Many thanks for the thorough answer Steve, much appreciated. I hadn't thought of what you outline in your opening sentence! I'm off out soon to purchase a couple of plugs, then cut off the moulded plugs and replace with both hooked up the same way.
I'm not sure how to open the plastic cased trafos but hopefully I won't need to do this. If the problem still exists after I have fitted new plugs, the problem must be the internal connection within one trafo, not matching that of the other (colour coded wires) so I'll swap the two primary wires over in one of them.
Will keep you posted. thanks again.
quote=cookee_nz;666179]
Originally Posted by: Allan2805 
Sorry, but you have misunderstood me. Nothing illegal about what I'm doing, not plugging anything into the mains power plugs other than the two transformers themselves. Here in New Zealand we have 3 pin plugs and these trafos have their factory fitted 3 pin plugs, so polarities must be correct. When I said "connected to the TURNED OFF at the mains transformer, it was not to the mains socket (!!) but to the trafo's own earth output.
From what you say, it must be that I have some red wires crossed somewhere between the two circuits. Good to have confirmed that I only need ONE common ground.
Hi Allan, all....
My take on this is that although the transformers were wired from the factory, they can still be out of phase. I've had it several times. I'm not sure whether Märklin could even establish a 'correct' polarity for countries like us with oriented plugs.
Although the feed going INTO the Trafo is colour coded Brown & Blue, it's how the feed to the Primary transformer core INTERNALLY is done that can make the difference.
I check all my Trafo's for polarity and standardise them. First thing is you need to decide which Trafo is your template to match to. If you have several that becomes a challenge.
When I did mine, some time ago, I had a single WHITE Trafo 52VA which came with my original digital set. So I decided that would be my "master" and I matched all others to that.
The downside is that I have some Trafo's that have the phase and neutral reversed in the plug, but I put coloured heat-shrink over to make this very clear. I also added a strong label onto the cord at the plug with a comment.

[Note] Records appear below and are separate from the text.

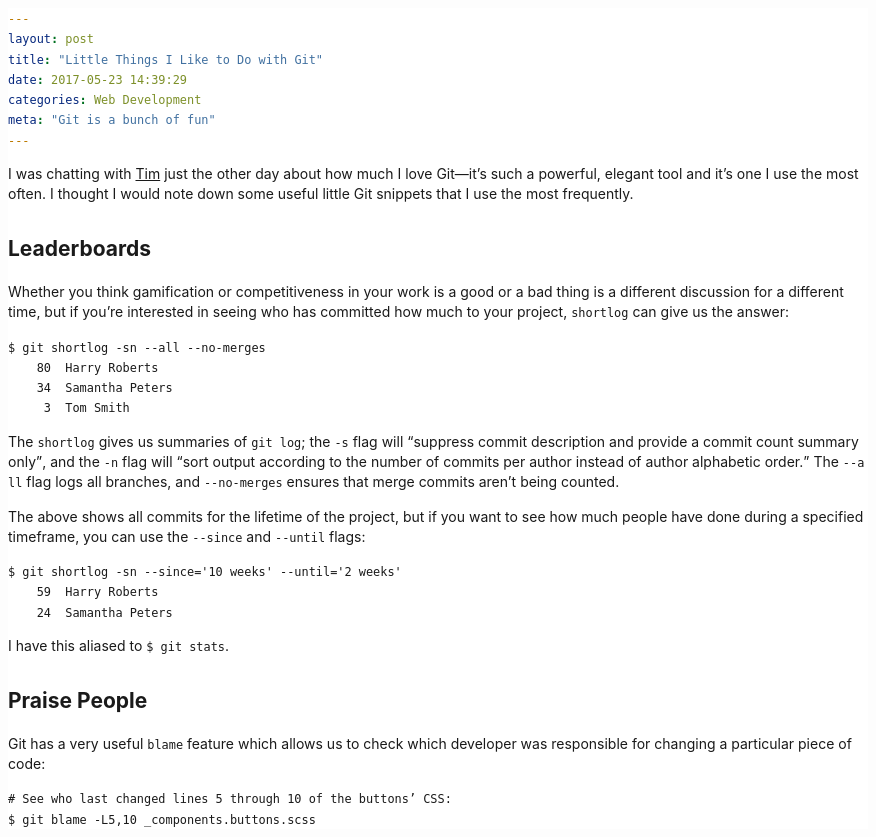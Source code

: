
 ```yaml
---
layout: post
title: "Little Things I Like to Do with Git"
date: 2017-05-23 14:39:29
categories: Web Development
meta: "Git is a bunch of fun"
---
```


I was chatting with [Tim](https://twitter.com/tkadlec) just the other day about
how much I love Git—it’s such a powerful, elegant tool and it’s one I use the
most often. I thought I would note down some useful little Git snippets that
I use the most frequently.

## Leaderboards

Whether you think gamification or competitiveness in your work is a good or
a bad thing is a different discussion for a different time, but if you’re
interested in seeing who has committed how much to your project, `shortlog` can
give us the answer:

```
$ git shortlog -sn --all --no-merges
    80  Harry Roberts
    34  Samantha Peters
     3  Tom Smith
```

The `shortlog` gives us summaries of `git log`; the `-s` flag will <q>suppress
commit description and provide a commit count summary only</q>, and the `-n`
flag will <q>sort output according to the number of commits per author instead
of author alphabetic order.</q> The `--all` flag logs all branches, and
`--no-merges` ensures that merge commits aren’t being counted.

The above shows all commits for the lifetime of the project, but if you want to
see how much people have done during a specified timeframe, you can use the
`--since` and `--until` flags:

```
$ git shortlog -sn --since='10 weeks' --until='2 weeks'
    59  Harry Roberts
    24  Samantha Peters
```

I have this aliased to `$ git stats`.

## Praise People

Git has a very useful `blame` feature which allows us to check which developer
was responsible for changing a particular piece of code:

```
# See who last changed lines 5 through 10 of the buttons’ CSS:
$ git blame -L5,10 _components.buttons.scss
```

The other really easy way you could achieve the same thing would be to make yourself a short (6") adapter 'extension' cord, and change the phasing in that rather than the Trafo plug. Using a brightly coloured cord, and a very clear label that the cord is phase-swapped to be used ONLY for the Trains.
Either way, if the original plug is a moulded one you are going to have to cut it off and replace with a screw type, Tap-on etc.
The only other way you could do it to avoid wrong colour coding would be to open up the Trafo and reverse the wires for the Primary winding input. That would achieve the same thing, and I have actually done this when replacing the mains cord.
It's become much less of an issue lately with the uptake of Digital, but there is also a strong remaining passion for the vintage stuff and this is where people, (newbies in particular) can trip up.
Oh, and of course, there is a third option. If you have several Trafo's to choose from, just find two that are the same and use those
Hope that makes sense. If you resolve the phasing, I think you'll be ok.